Each object on the platform, a post, or a user, emerges in connection with some other through different types of ‘edges’ e.g., a like, a follow, a retweet and so forth. Thus, data, when they emerge on platforms, emerge always-already connected to one another because otherwise production of metrics and thus, social media data as an asset (Birch et al., 2021) is not possible. This is a highly concrete process. Looking at sample Twitter API (Application Programming Interface) responses one can see fields that exist for each tweet such as in_reply_to_user_id, referenced_tweets, id, author_id, metrics and so forth (Twitter, n.d.). Ronald’s other example of having different time zones in different databases, again, is not an issue because that is also delegated to the platform; it does not matter what time a person posts a tweet in their local time because the data generated is recorded centrally. For instance, Twitter’s API, when one queries for tweets, returns data that contains a field that is the exact timestamp in Coordinated Universal Time (UTC) and may contain another field (if the owner of the account configured their timezone on the platform), which represents the difference between an account’s timezone and UTC in seconds (Twitter, n.d.). Thus, ambiguities that may be introduced by users and their locality are surpassed through the socio-technical infrastructure of Twitter.
This always-already associated nature of different nodes in data generated on platforms solves the association problem for the researchers. This is because platforms take care of much of the work of associating data.
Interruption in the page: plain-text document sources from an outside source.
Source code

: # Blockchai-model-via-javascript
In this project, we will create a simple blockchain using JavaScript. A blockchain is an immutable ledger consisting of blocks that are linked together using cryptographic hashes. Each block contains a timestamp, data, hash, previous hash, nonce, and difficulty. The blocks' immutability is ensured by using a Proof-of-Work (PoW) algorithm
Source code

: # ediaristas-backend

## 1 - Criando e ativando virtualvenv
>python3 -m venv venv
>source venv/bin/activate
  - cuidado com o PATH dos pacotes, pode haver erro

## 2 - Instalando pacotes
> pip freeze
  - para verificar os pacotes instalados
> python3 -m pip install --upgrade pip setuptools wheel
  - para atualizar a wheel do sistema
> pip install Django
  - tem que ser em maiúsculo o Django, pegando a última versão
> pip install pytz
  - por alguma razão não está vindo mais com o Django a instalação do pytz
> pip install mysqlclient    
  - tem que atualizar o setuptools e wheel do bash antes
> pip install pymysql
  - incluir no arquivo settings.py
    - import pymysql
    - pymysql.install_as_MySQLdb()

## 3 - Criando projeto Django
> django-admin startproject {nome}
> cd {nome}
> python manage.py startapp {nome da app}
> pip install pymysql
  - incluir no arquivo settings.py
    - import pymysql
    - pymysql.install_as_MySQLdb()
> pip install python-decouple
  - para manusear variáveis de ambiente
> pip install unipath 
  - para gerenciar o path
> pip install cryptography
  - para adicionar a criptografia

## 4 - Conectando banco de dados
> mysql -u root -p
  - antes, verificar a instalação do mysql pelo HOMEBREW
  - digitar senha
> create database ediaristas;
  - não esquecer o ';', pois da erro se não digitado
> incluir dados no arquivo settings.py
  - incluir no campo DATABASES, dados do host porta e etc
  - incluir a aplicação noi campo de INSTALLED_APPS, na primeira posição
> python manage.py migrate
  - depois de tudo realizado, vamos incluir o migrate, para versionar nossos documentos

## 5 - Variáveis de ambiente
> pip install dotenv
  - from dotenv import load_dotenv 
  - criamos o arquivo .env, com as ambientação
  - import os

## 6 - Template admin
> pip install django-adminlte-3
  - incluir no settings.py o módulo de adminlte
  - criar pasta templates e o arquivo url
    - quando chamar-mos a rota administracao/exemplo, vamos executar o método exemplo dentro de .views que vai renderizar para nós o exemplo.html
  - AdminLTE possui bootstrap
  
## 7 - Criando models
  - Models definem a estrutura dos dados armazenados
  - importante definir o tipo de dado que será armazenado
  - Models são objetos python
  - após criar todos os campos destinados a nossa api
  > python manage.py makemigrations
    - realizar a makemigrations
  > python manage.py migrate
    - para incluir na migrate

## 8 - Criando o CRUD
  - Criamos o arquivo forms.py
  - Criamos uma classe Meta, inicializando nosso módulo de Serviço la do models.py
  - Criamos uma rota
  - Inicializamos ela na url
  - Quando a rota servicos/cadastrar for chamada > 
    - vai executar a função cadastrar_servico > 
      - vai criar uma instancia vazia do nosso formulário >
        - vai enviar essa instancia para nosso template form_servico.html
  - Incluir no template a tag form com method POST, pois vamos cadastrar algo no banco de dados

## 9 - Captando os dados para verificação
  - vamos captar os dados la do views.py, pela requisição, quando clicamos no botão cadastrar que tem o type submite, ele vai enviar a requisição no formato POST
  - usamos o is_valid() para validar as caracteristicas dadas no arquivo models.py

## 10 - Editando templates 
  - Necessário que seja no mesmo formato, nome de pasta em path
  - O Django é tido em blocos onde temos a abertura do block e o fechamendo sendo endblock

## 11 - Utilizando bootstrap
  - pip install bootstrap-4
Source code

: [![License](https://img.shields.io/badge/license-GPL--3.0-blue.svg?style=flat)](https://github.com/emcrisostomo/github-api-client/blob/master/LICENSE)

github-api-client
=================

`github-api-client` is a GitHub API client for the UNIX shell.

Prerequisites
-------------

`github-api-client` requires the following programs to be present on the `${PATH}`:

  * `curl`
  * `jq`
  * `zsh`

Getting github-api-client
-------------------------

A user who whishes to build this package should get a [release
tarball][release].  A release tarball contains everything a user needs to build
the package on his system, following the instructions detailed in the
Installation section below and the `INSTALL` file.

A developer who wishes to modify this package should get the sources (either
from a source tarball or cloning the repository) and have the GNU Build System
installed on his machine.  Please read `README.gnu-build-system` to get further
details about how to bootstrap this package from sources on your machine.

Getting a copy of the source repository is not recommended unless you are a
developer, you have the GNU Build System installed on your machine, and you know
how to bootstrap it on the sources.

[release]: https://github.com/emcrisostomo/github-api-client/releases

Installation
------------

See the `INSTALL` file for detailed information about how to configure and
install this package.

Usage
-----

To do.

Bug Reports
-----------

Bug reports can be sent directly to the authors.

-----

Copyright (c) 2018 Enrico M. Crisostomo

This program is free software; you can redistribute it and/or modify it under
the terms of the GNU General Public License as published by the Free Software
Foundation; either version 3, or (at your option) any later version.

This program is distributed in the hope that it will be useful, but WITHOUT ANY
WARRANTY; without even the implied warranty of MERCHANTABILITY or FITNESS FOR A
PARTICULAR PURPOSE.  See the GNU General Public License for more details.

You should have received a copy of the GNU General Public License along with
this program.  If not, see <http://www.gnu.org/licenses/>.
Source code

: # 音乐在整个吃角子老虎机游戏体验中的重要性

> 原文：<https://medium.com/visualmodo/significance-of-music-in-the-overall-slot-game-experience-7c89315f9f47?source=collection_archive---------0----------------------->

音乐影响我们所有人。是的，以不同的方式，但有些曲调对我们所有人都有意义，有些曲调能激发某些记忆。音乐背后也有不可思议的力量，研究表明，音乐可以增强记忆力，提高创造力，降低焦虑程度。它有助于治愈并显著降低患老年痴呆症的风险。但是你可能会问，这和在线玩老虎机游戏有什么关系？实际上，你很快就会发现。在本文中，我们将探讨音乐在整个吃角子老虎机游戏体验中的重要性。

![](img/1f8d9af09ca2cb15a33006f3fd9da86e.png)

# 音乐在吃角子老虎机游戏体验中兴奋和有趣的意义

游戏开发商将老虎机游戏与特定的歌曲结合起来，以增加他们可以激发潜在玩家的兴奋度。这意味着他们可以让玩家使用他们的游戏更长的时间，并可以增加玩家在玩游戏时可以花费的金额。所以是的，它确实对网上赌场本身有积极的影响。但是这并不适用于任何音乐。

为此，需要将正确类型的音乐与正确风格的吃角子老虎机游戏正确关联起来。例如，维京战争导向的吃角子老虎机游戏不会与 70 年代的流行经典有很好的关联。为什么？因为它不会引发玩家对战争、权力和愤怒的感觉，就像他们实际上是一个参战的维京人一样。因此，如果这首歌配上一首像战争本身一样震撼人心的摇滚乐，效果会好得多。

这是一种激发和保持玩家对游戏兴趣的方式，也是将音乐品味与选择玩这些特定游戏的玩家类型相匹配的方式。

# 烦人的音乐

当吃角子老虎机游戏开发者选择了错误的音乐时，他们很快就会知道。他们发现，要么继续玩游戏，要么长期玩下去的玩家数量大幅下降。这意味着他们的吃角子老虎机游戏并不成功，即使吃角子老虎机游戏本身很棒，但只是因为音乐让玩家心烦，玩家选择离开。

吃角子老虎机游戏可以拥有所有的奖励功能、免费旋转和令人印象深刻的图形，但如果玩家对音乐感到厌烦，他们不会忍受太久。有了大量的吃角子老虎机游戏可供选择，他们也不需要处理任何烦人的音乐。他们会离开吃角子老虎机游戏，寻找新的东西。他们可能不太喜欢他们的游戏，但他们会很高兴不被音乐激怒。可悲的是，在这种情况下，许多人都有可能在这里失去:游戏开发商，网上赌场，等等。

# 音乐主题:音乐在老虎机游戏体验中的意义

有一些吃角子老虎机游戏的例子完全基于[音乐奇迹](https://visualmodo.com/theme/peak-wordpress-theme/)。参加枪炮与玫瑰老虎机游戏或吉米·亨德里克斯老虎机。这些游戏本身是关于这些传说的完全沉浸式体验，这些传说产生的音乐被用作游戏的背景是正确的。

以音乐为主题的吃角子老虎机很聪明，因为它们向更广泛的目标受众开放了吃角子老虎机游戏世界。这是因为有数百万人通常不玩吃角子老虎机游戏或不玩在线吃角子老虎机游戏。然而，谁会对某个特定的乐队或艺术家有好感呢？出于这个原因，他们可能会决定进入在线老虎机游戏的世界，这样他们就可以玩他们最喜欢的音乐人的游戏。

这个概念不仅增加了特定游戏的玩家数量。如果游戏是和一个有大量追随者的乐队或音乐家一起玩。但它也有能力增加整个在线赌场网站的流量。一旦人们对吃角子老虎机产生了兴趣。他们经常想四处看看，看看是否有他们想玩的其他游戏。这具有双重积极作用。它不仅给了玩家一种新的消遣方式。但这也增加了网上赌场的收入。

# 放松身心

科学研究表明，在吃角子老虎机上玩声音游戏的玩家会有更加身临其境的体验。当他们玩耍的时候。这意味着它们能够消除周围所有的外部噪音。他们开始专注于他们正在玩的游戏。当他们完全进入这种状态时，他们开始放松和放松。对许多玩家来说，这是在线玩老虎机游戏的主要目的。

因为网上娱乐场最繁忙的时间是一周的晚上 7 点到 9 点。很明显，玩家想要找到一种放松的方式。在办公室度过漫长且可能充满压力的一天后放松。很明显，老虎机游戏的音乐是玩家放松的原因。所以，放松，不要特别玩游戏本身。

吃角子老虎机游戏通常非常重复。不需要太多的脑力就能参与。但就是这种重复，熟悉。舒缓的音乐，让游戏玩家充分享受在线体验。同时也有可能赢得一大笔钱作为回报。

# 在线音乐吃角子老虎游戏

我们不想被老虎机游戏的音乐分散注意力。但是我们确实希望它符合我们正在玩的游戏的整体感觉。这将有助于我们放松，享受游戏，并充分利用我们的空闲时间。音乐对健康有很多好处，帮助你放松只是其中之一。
Ronald’s example of people putting their unique IDs incorrectly in different databases that later need to be merged is not likely to happen on platforms because such work is delegated to the infrastructure. On platforms, the boundaries of the domain of possible actions/interactions are drawn clearly: one can tweet, retweet, mention, like, view etc. Each of those actions are associated in a central database where there is no tweet without an author, a followed account without a follower, no question of whether two different tweets belong to the same account or not and no question about time zone ambiguities. This is similar to mundane laboratory work in natural sciences involving labeling, recording, and tracking samples, work that later gets omitted from the final product (Latour & Woolgar, 1986). In the case of computational social research this work is delegated to socio-technical infrastructures of platforms.
Frictions: Different platforms for different questions
Although the researchers are aware that data from platforms may not be enough to speak to the larger population, there are advantages to treating platforms like Twitter as surrogates for public discourse because they make computational social research possible by producing a standardized form of social and associating the entities within following rules that are more or less stable over time. For instance, Ronald, talking about the effects platform designs may have on the discourse, explained to me: I don’t know if I would go as far to say that media is the message. But it absolutely has an effect on the message. … one advantage we have from a computational perspective is that … it’s a knowable bias. Like certain biases … we have to discover. But the one thing about computers, specifically things like Twitter, is we know their rules. You know, I don’t know exactly how their algorithm works, but I know that it is limited to 140 tweets [sic]. I know you reply to individual people. … we can figure out what the rules are, and we can mathematically model those rules. … so, it actually becomes a little easier to model bias inside these things simply because we know the bias is considered mostly consistent. Twitter changes, … the platforms change. They’re consistent enough over a period of time. You know, Twitter isn’t redeveloping their algorithm every two hours.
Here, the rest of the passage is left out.